- ASSIGNMENT
Below are the records; output them exactly from the first line through the line with "at most $m/b$.", stopping there.

- RECORDS FOR PROCESSING
Content starts
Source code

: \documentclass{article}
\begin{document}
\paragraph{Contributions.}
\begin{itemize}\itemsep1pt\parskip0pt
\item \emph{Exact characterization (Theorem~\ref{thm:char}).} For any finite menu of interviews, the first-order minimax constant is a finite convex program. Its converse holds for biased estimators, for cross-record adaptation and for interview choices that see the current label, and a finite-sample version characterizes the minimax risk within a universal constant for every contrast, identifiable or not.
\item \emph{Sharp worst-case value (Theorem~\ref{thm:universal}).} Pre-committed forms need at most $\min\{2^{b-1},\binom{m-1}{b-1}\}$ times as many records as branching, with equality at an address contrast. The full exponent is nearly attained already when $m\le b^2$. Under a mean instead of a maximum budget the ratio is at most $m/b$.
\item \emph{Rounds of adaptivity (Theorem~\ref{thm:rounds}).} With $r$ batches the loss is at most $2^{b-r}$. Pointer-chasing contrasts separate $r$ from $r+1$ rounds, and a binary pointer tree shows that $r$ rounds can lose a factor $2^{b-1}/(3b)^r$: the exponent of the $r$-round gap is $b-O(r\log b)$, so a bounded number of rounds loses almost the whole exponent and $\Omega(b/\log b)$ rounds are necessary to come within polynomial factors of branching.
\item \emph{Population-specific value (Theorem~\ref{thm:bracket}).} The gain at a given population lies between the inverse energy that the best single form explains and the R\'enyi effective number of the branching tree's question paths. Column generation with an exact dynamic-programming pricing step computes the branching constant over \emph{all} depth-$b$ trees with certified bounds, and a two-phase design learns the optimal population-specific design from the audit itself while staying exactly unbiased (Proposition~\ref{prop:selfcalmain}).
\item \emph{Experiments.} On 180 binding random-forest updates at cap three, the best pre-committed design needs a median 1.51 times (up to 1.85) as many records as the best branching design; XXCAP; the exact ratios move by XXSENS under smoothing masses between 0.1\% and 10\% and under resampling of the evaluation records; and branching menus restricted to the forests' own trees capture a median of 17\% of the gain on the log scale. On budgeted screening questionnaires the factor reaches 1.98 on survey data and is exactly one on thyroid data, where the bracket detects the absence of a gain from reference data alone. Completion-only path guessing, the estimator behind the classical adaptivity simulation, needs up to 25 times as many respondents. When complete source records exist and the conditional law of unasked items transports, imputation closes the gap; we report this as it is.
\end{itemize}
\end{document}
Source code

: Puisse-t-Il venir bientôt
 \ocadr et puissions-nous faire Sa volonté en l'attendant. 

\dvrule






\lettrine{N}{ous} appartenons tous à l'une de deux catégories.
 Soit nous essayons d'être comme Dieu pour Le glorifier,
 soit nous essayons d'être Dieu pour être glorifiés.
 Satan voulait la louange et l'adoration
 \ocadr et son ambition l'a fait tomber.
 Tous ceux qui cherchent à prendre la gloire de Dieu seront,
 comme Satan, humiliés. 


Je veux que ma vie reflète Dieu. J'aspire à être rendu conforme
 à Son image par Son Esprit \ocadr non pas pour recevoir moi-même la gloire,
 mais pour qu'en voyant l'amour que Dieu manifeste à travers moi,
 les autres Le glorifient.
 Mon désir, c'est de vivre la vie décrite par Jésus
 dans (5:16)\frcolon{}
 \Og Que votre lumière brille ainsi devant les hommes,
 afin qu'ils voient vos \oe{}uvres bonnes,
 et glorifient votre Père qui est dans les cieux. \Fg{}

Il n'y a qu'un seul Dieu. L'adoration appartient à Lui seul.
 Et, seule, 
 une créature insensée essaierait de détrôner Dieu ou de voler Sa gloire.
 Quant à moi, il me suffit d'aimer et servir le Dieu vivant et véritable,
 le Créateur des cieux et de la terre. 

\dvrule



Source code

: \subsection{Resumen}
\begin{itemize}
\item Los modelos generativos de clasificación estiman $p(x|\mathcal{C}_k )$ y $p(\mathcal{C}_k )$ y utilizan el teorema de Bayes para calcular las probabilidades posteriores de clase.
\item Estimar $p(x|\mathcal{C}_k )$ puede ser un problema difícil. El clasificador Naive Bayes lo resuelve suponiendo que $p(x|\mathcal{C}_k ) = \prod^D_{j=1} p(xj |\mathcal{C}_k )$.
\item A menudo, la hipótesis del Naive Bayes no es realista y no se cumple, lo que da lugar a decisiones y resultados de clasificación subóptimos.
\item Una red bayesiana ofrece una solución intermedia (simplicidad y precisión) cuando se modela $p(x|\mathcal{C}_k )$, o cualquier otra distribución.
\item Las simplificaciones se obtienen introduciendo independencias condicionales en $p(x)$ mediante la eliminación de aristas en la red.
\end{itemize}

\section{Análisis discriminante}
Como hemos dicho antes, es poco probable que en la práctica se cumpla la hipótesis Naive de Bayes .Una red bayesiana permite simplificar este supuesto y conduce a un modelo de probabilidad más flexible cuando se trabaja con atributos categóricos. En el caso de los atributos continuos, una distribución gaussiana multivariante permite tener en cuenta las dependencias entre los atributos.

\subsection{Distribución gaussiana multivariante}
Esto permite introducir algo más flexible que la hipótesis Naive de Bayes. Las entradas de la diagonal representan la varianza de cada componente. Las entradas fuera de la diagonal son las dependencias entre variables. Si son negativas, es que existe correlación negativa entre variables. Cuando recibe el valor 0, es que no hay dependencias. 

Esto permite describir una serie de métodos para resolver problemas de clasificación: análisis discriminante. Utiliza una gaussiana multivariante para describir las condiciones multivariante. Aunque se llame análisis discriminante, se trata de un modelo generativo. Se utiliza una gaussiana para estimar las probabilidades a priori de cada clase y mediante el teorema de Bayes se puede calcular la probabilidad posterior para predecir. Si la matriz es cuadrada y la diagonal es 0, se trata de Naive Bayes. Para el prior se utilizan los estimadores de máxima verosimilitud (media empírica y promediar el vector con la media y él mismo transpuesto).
Content ends
- FINISHED TASK
Source code

: \documentclass{article}
\begin{document}
\paragraph{Contributions.}
\begin{itemize}\itemsep1pt\parskip0pt
\item \emph{Exact characterization (Theorem~\ref{thm:char}).} For any finite menu of interviews, the first-order minimax constant is a finite convex program. Its converse holds for biased estimators, for cross-record adaptation and for interview choices that see the current label, and a finite-sample version characterizes the minimax risk within a universal constant for every contrast, identifiable or not.
\item \emph{Sharp worst-case value (Theorem~\ref{thm:universal}).} Pre-committed forms need at most $\min\{2^{b-1},\binom{m-1}{b-1}\}$ times as many records as branching, with equality at an address contrast. The full exponent is nearly attained already when $m\le b^2$. Under a mean instead of a maximum budget the ratio is at most $m/b$.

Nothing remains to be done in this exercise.